The problem: Only the lines of the data below from the one with "- APPLICATION SECRET" through the one with "set to your" are wanted. Repeat them exactly.

Stored data:
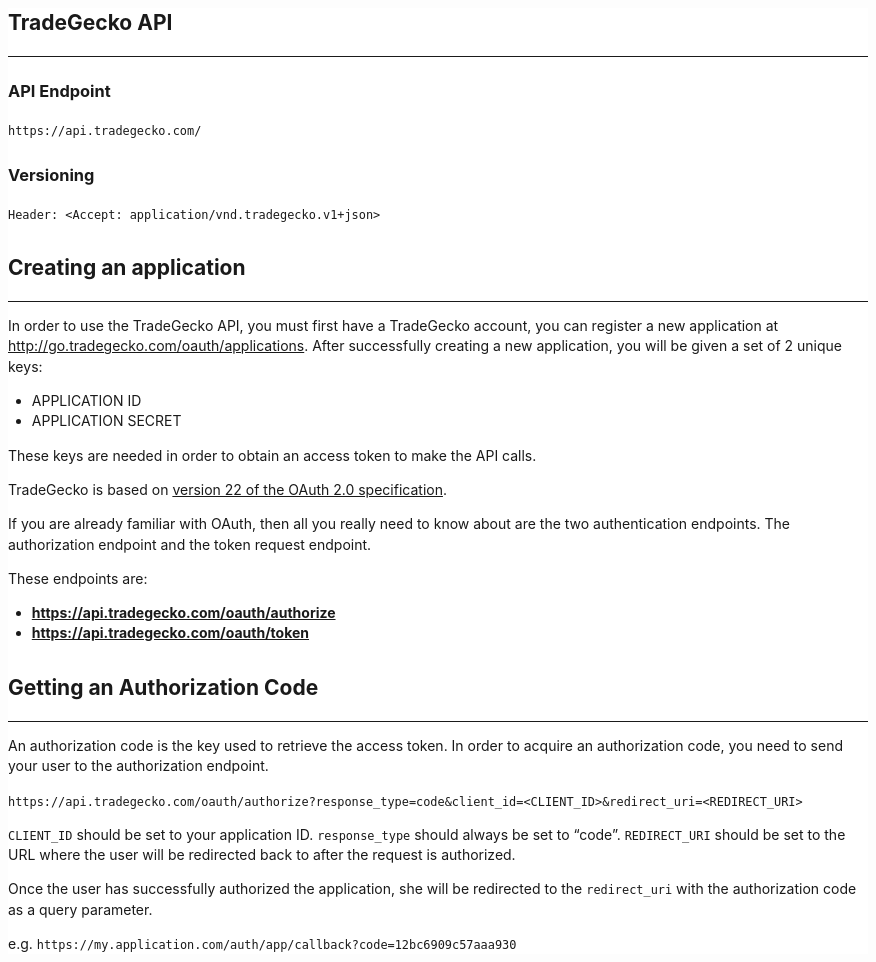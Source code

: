 ## TradeGecko API
***

### API Endpoint
    https://api.tradegecko.com/

### Versioning
    Header: <Accept: application/vnd.tradegecko.v1+json>

## Creating an application
***

  In order to use the TradeGecko API, you must first have a TradeGecko 
  account, you can register a new application at http://go.tradegecko.com/oauth/applications. 
  After successfully creating a new application, you will be given a set of 2
  unique keys: 

  - APPLICATION ID
  - APPLICATION SECRET
  
  These keys are needed in order to obtain an access token to make the API calls.

  TradeGecko is based on [version 22 of the OAuth 2.0 specification](http://tools.ietf.org/html/draft-ietf-oauth-v2-22).

  If you are already familiar with OAuth, then all you really need to know
  about are the two authentication endpoints. The authorization endpoint
  and the token request endpoint.

  These endpoints are:

  - **https://api.tradegecko.com/oauth/authorize**
  - **https://api.tradegecko.com/oauth/token**

## Getting an Authorization Code
***

   An authorization code is the key used to retrieve the access token. 
   In order to acquire an authorization code, you need to send your user
   to the authorization endpoint.

  `https://api.tradegecko.com/oauth/authorize?response_type=code&client_id=<CLIENT_ID>&redirect_uri=<REDIRECT_URI>`

  `CLIENT_ID` should be set to your application ID. `response_type` should 
  always be set to “code”. `REDIRECT_URI` should be set to the URL where 
  the user will be redirected back to after the request is authorized.

  Once the user has successfully authorized the application, she will be redirected to
  the `redirect_uri` with the authorization code as a query parameter.

  e.g. `https://my.application.com/auth/app/callback?code=12bc6909c57aaa930`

Solution to this problem:
  - APPLICATION SECRET
  
  These keys are needed in order to obtain an access token to make the API calls.

  TradeGecko is based on [version 22 of the OAuth 2.0 specification](http://tools.ietf.org/html/draft-ietf-oauth-v2-22).

  If you are already familiar with OAuth, then all you really need to know
  about are the two authentication endpoints. The authorization endpoint
  and the token request endpoint.

  These endpoints are:

  - **https://api.tradegecko.com/oauth/authorize**
  - **https://api.tradegecko.com/oauth/token**

## Getting an Authorization Code
***

   An authorization code is the key used to retrieve the access token. 
   In order to acquire an authorization code, you need to send your user
   to the authorization endpoint.

  `https://api.tradegecko.com/oauth/authorize?response_type=code&client_id=<CLIENT_ID>&redirect_uri=<REDIRECT_URI>`

  `CLIENT_ID` should be set to your application ID. `response_type` should 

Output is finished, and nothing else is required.